In contrast to people in cars, buses or trucks, people traveling by bike, on foot or e-scooters are less protected in the event of a collision. For this reason, Fraunhofer FOKUS has been working over the past 1.5 years with industry partners in the project Reallabor Hamburg to develop and evaluate technologies and applications for better digital integration and thus for better protection of the so-called “Vulnerable Road Users” (VRU).
Automated cars are already able to precisely locate themselves and other automated vehicles thanks to their various sensors, but of all on the street VRU are left out in the cold. Therefore, one focus of the FOKUS research team was developing a highly accurate localization of VRUs. GPS data from the VRU's smartphones was used for this purpose, which is compared with digital maps. The data is stored and analyzed in a local cloud – Mobile Edge Cloud, or MEC for short. This location-as-a-service (LaaS) can be integrated into collision warning apps, for example, to improve their reliability.

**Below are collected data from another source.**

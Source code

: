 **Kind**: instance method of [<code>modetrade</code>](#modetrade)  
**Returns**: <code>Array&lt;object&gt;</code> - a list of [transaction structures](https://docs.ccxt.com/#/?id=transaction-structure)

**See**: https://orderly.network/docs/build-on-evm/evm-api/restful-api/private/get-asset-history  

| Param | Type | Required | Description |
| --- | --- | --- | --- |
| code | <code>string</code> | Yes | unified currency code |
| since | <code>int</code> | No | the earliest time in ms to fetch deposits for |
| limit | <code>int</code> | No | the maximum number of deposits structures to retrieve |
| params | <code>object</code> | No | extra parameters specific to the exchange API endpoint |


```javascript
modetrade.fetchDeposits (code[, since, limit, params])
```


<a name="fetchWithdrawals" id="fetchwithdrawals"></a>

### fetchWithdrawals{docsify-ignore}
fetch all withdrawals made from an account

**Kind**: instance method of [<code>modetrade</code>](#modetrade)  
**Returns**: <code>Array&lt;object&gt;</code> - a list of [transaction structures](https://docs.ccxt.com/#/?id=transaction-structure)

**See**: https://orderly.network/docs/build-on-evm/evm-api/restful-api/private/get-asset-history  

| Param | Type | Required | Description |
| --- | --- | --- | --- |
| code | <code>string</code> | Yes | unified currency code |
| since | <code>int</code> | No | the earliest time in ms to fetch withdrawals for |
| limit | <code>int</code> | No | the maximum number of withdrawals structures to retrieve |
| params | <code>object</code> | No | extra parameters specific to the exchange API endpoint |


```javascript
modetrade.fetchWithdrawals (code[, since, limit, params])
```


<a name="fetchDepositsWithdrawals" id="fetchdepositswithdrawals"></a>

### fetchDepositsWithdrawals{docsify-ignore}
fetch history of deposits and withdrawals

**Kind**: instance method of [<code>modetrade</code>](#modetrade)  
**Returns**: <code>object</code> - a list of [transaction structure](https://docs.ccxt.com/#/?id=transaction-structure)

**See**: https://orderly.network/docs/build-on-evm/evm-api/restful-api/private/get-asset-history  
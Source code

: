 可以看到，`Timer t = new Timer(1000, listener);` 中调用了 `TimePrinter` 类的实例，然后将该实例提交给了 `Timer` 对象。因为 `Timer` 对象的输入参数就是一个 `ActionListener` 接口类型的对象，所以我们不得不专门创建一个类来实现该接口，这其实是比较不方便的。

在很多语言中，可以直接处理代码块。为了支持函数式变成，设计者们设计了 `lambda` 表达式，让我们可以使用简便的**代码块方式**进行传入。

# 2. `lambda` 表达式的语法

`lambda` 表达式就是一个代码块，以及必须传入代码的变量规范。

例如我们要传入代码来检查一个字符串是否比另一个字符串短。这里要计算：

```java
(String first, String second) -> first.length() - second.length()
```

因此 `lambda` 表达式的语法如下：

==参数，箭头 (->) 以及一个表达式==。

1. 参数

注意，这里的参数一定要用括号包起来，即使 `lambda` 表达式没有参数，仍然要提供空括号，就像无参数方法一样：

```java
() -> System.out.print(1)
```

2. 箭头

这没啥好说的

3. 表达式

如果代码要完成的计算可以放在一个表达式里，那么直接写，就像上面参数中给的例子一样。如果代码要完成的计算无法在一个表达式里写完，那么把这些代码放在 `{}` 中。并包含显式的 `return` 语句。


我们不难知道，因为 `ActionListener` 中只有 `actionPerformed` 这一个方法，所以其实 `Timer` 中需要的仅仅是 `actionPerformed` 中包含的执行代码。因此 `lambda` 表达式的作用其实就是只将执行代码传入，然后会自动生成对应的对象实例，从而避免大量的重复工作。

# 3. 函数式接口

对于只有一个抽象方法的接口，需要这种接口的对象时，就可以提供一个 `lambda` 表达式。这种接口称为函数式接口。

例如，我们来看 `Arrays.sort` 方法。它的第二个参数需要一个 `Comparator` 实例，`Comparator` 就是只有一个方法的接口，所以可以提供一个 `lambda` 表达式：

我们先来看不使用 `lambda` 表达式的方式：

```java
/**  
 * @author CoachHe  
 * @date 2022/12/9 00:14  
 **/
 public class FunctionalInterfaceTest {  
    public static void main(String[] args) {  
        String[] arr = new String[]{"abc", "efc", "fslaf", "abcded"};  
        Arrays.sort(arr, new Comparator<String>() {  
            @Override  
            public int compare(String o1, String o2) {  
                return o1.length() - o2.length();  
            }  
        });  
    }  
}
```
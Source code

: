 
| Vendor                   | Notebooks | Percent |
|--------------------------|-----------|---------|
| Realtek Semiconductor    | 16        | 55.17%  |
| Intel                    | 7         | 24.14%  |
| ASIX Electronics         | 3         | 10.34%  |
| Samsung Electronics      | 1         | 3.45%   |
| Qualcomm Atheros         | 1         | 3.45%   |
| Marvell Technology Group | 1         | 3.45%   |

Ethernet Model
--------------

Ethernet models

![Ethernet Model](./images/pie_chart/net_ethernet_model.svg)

The team also demonstrated in a simulation that fusion of LIDAR data from neighboring cars traveling within approximately 100 m avoids blind spots in the object perception of these vehicles, ensuring that VRUs are detected in traffic without interruptions. As with LaaS, the fusion is also performed in the MEC.
For this purpose, the researchers from the Smart Mobility business unit simulated a potentially dangerous traffic situation at Sievekingplatz near the Hamburg Trade Fair with three highly automated cars, a bus that is currently stopping at a station, a bike path that runs right past the bus stop, and a person riding a bike. For this, they coupled simulators with their open-source simulation framework Eclipse MOSAIC for the road users, the communication, and the application, in this case the LIDAR data fusion in the MEC. The detailed vehicle simulator Phabmacs developed by FOKUS was integrated for the movements of the road users and the LIDAR sensor technology.
The simulation was choreographed in such a way that one of the three vehicles cannot perceive the person on the bicycle for two seconds, even in the safety-relevant close range, because the person is obscured by the bus. During the simulation, each vehicle's regularly recorded LIDAR point clouds were communicated to the MEC server for processing. This improved subsequent object detection so that all three vehicles were able to perceive the person on the bicycle at all times. Typically, automated cars use only their own sensor data for object detection. The simulation showed that an optimal result is achieved when the LIDAR data is integrated prior, rather than fusing the bounding boxes that indicate object detection later. The team also found improved perception is even obtained when the most accurate detection of a cyclist from one car is shared between cars in the vicinity.
In addition to the blind spot assistant, drivers could thus be warned of obscured VRU in the future and accidents avoided.
The Reallabor Hamburg project was completed at the end of 2021 after 1.5 years. It was funded by the German Federal Ministry of Transport and Digital Infrastructure (BMVI) with around 20.5 million euros. A total of 11 subprojects demonstrated which digital mobility solutions can prove themselves under actual conditions and offer people real added value.